General search and vertical discovery

Bambi Francisco Roizen · August 7, 2007 · Short URL: https://vator.tv/n/34

During one scene in the movie "Bourne Ultimatum," Jason Bourne goes to Google to conduct a search. It's scenes like this that underscore how conditioned people have become to rely on search engines for answers. Going directly to a general search box has become the de facto way to begin the discovery process for just about anything. But with billions of pages indexed (Google stopped counting at 8 billion pages about four years ago), the question has increasingly become: How do you discover what's relevant in the cluttered online world? This was a topic for a panel at the Stanford Summit, held last week. Paul Martino, CEO of Aggregate Knowledge, Joe Greenstein, CEO of Flixster, David Hyman, CEO of MOG, and I were on the panel.  For the three other panelists, whose companies have been around far longer than Vator.tv, discovery essentially comes in the form of recommendations.

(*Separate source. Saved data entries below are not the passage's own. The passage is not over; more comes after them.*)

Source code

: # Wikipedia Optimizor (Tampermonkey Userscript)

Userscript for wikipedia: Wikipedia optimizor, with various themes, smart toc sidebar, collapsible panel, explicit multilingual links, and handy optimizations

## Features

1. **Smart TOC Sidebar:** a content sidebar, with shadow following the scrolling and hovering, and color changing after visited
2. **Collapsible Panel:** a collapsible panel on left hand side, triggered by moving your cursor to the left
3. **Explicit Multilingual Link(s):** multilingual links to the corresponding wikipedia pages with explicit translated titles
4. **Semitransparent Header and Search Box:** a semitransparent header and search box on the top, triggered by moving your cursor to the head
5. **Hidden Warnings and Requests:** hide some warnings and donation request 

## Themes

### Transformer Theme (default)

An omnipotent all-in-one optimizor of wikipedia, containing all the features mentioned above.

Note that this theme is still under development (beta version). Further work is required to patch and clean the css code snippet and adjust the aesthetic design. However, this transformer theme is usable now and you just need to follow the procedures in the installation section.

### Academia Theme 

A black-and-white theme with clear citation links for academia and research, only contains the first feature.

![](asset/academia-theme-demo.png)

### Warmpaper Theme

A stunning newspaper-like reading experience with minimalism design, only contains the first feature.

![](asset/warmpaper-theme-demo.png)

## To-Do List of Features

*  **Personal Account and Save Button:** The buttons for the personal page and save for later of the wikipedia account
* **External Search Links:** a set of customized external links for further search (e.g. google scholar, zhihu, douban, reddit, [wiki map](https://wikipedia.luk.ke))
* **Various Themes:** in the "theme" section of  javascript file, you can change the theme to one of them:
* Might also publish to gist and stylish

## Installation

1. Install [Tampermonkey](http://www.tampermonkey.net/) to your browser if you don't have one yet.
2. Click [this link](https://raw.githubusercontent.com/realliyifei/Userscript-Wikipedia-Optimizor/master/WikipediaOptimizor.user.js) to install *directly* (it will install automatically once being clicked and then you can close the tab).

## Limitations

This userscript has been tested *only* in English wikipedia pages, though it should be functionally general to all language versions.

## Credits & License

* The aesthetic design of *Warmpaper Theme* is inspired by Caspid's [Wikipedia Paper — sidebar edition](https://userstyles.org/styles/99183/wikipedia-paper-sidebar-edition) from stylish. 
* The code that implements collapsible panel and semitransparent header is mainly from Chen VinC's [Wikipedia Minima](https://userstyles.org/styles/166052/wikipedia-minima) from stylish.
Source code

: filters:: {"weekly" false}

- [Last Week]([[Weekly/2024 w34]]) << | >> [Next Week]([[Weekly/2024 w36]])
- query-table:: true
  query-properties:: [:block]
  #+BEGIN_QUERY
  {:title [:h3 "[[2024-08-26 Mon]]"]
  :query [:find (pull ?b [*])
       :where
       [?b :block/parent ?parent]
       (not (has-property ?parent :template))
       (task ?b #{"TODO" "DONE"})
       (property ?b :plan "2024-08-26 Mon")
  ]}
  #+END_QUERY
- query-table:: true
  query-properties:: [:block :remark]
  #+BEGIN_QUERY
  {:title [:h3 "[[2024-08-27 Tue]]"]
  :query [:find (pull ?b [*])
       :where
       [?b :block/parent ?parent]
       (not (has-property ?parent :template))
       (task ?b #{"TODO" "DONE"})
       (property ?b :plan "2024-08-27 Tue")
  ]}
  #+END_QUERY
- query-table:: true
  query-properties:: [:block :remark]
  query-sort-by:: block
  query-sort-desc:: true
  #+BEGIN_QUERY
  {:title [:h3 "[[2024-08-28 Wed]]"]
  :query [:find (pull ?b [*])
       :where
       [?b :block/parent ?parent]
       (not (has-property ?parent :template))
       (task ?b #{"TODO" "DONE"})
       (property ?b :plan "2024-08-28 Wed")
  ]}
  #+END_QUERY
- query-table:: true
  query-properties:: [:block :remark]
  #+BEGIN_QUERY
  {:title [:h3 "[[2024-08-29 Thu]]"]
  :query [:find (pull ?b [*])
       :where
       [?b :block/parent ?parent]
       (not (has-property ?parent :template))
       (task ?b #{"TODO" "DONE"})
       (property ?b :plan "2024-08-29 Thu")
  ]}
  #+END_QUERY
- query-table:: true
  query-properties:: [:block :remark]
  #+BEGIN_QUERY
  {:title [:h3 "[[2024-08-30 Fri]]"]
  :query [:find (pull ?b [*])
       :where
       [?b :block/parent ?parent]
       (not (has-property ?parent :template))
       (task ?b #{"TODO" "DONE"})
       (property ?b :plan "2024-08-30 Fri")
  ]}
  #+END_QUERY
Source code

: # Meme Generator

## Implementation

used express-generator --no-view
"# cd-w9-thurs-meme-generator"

Aggregate Knowledge monitors behavior and buying patterns and makes recommendations. On Flixster, people recommend movies through the process of sharing. The MOG service recommends music based on a person's music selection. At Vator.tv, we're just at the beginning of recommending relevant pitches to help people discover ideas. While people on Vator.tv share or recommend pitches frequently, our value add at this point is to provide one place where ideas can be discovered. Aggregating and organizing content around innovation, or around any topic, is the first step to helping people discover. Much like the general search engines, Google, Ask and Yahoo, helped to organize the vast Web in the Web 1.0 days, vertical sites are doing the same thing -- simply organizing the content. Some people at the event later asked what the difference is between search and discovery. After all, when you're searching, don't you expect to discover? Good point. But searching on a general search engine typically starts off with an intent to find something. Discovery, as Paul Martino says in this video clip I took of him and Joe before our panel, is about "unexpected and magical" results.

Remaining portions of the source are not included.